Hannah fez também de Describe uma verdadeira jornada pessoal. Aliás, uma jornada em que ela, filha de imigrantes do Zimbabwe e criada no Texas, fala sobre deixar coisas pra trás (na verdadeira paisagem sonora que é a faixa-título), sobre respeitar os próprios processos e precisar de tempo no amor e na vida (no dream pop Gimme time, em que guitarras e beats são puras atmosferas sonoras, e na meditativa More). Normal today, sophisti-pop que parece herdado de The Cure e Smashing Pumpkins, tem relativa harmonia nos versos “eu sei que às vezes brigamos / mas acho que gosto disso / e se eu chorar um pouco / ainda me sinto confortável”, mas mostra que nem tudo são flores (“ajude-me a encontrar o seu amor”, repetido várias vezes).

Coisas difíceis de mudar surgem nas saturações e no dream pop de D.I.A.A. (“Falando baixo, dói muito / vomitando sozinha de novo / nada perdido, nenhuma lição aprendida”), e saudades da pessoa amada aparece no eletro-rock My love – que, na prática, parece uma canção de amor não-mono, marcada pela repetição de versos como “meu amor, espero que você tenha todo o meu tempo / espero que você o tenha, espero que você o tenha”.

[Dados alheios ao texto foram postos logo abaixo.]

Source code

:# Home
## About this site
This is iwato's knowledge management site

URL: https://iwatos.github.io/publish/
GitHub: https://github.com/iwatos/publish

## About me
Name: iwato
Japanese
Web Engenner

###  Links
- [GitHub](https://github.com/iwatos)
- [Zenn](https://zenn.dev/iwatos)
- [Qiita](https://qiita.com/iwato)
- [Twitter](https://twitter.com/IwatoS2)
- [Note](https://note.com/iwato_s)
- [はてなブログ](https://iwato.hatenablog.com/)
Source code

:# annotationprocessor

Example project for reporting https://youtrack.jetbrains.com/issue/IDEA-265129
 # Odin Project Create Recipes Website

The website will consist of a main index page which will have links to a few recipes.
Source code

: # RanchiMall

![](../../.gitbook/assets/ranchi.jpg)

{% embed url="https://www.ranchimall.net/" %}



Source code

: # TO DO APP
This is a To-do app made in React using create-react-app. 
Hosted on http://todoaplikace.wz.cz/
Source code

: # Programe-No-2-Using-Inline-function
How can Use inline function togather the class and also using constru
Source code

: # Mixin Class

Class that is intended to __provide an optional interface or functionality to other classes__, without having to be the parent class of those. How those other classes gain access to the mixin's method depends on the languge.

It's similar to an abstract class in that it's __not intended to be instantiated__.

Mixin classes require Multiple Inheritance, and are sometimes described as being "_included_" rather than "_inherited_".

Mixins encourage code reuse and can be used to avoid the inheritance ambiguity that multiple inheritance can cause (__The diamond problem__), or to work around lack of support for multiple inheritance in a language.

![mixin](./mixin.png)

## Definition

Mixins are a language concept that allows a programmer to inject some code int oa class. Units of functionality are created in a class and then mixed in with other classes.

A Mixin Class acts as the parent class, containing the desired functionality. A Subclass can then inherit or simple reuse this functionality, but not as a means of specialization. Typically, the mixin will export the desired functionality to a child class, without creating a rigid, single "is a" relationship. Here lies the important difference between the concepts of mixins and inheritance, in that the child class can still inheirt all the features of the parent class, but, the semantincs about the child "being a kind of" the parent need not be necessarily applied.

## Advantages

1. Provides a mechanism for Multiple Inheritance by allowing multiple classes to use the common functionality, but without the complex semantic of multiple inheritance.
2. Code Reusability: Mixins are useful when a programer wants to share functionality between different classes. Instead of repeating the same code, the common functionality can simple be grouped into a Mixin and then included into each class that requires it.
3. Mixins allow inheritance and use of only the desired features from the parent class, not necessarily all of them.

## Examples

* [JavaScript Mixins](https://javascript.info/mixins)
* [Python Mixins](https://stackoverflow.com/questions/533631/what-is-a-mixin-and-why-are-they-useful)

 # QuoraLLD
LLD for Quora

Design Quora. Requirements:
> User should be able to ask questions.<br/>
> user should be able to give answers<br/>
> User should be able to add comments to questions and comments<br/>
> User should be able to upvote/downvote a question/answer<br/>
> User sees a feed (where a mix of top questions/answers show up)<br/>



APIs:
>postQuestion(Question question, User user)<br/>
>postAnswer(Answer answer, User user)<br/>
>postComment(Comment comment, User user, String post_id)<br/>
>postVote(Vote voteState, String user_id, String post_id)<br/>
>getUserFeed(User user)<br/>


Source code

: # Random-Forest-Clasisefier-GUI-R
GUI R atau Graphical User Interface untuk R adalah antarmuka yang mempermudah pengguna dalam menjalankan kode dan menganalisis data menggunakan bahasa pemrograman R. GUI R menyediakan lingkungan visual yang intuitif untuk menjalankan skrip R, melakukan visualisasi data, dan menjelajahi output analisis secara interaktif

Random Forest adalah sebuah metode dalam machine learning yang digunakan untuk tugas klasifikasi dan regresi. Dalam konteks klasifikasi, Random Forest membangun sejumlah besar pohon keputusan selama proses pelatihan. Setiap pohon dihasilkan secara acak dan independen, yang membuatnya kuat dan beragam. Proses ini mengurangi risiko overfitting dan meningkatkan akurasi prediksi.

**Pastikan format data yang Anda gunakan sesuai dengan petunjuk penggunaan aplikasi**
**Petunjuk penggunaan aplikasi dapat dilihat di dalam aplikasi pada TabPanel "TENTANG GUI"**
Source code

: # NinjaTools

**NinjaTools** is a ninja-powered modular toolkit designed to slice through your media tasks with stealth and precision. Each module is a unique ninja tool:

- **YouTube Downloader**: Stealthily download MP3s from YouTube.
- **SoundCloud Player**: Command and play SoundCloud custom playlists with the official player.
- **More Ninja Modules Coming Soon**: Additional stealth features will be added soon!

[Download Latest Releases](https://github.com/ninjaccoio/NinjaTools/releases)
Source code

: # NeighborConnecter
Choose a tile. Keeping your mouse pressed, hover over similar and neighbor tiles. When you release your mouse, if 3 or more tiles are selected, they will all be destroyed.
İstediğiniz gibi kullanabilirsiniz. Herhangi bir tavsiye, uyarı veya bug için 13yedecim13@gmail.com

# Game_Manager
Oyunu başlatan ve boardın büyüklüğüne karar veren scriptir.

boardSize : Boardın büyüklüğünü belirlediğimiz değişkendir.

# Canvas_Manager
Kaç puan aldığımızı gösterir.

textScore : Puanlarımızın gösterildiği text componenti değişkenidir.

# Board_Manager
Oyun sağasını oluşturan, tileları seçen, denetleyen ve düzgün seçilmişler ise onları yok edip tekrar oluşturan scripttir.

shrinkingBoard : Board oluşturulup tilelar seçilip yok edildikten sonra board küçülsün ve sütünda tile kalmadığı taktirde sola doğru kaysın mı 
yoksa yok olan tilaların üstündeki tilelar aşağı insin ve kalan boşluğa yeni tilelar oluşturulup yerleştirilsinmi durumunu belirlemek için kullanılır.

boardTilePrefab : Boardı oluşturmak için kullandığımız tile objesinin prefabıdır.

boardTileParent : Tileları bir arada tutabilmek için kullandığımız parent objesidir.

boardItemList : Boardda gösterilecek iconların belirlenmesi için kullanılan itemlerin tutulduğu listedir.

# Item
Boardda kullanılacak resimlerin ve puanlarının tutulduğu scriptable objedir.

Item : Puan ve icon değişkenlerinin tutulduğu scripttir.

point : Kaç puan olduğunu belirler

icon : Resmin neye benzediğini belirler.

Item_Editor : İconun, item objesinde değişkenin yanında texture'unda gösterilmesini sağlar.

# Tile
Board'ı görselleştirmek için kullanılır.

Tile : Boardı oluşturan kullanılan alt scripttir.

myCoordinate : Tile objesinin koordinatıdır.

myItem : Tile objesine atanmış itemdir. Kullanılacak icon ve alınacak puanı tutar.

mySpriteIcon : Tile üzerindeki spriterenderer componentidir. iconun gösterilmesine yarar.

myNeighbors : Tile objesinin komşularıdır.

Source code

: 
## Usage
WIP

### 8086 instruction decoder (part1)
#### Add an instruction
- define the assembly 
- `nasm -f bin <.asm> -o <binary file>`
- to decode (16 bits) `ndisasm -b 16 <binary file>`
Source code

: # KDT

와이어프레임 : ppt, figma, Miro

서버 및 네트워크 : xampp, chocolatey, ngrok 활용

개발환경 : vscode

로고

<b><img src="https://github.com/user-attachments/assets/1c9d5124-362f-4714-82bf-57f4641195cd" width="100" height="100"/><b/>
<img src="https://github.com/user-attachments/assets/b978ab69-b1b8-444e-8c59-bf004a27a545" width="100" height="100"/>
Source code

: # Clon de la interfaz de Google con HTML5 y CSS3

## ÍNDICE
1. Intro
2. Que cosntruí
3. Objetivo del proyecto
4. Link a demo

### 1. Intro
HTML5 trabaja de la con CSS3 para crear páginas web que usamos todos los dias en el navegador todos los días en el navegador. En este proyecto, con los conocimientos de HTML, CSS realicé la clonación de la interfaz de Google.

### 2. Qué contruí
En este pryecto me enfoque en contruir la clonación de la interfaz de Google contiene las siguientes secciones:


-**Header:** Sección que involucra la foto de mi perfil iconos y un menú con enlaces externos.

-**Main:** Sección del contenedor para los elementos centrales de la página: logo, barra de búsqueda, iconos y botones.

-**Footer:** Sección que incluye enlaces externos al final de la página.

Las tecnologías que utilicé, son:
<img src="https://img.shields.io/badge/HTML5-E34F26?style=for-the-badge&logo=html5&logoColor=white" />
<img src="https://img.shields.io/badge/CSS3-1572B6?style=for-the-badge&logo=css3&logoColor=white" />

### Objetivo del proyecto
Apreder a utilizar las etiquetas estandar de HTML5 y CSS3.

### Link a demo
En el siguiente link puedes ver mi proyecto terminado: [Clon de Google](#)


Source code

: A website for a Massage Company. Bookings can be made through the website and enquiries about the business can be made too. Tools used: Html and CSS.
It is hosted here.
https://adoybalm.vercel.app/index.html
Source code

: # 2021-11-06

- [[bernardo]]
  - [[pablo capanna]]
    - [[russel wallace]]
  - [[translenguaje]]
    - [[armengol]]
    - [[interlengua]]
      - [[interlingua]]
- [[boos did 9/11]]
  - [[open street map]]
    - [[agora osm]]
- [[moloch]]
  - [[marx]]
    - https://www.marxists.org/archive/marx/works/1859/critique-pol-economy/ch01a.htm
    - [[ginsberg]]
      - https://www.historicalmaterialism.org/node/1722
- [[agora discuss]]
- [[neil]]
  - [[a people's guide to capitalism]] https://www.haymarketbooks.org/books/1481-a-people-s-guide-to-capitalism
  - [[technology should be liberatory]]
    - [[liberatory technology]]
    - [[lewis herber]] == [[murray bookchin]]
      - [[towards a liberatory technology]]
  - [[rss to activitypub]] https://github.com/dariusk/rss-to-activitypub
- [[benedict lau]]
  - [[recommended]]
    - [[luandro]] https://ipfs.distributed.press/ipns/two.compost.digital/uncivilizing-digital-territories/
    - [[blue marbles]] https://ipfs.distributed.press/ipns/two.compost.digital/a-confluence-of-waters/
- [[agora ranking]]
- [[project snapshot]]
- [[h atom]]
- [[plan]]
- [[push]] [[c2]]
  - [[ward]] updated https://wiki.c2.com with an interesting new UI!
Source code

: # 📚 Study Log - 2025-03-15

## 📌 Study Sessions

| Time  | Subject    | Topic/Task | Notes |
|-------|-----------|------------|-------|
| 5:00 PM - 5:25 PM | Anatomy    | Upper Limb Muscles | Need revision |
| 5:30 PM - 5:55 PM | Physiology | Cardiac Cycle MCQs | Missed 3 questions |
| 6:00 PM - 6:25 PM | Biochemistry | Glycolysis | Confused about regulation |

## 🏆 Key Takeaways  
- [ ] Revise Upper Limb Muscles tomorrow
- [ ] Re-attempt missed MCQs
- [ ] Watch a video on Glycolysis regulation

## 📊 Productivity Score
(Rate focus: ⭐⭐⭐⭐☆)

É curioso porque Describe parece lidar com duas visões do amor: algo que pesa, e algo que não adianta lutar contra. Essa mistura de sentimento e peso surge até na angelical Couldn’t call, com piano, saturações, sons que rangem e atmosfera que cresce no ouvido, e cuja letra repete “não consegui ligar!” várias vezes. E também em Tell me that!!!, canção de ritmo leve, em que vozes surgem como outro instrumento, e a letra diz “por que fantasiar se tudo que encontro / são razões bobas para achar que você deveria vir por aqui? / (…) diga-me que você realmente quer que eu seja sua agora”. Tem momentos em que o amor é um sonho, ou um tédio, ou uma mochila pesada que você arranca das costas. Parece estar tudo aí.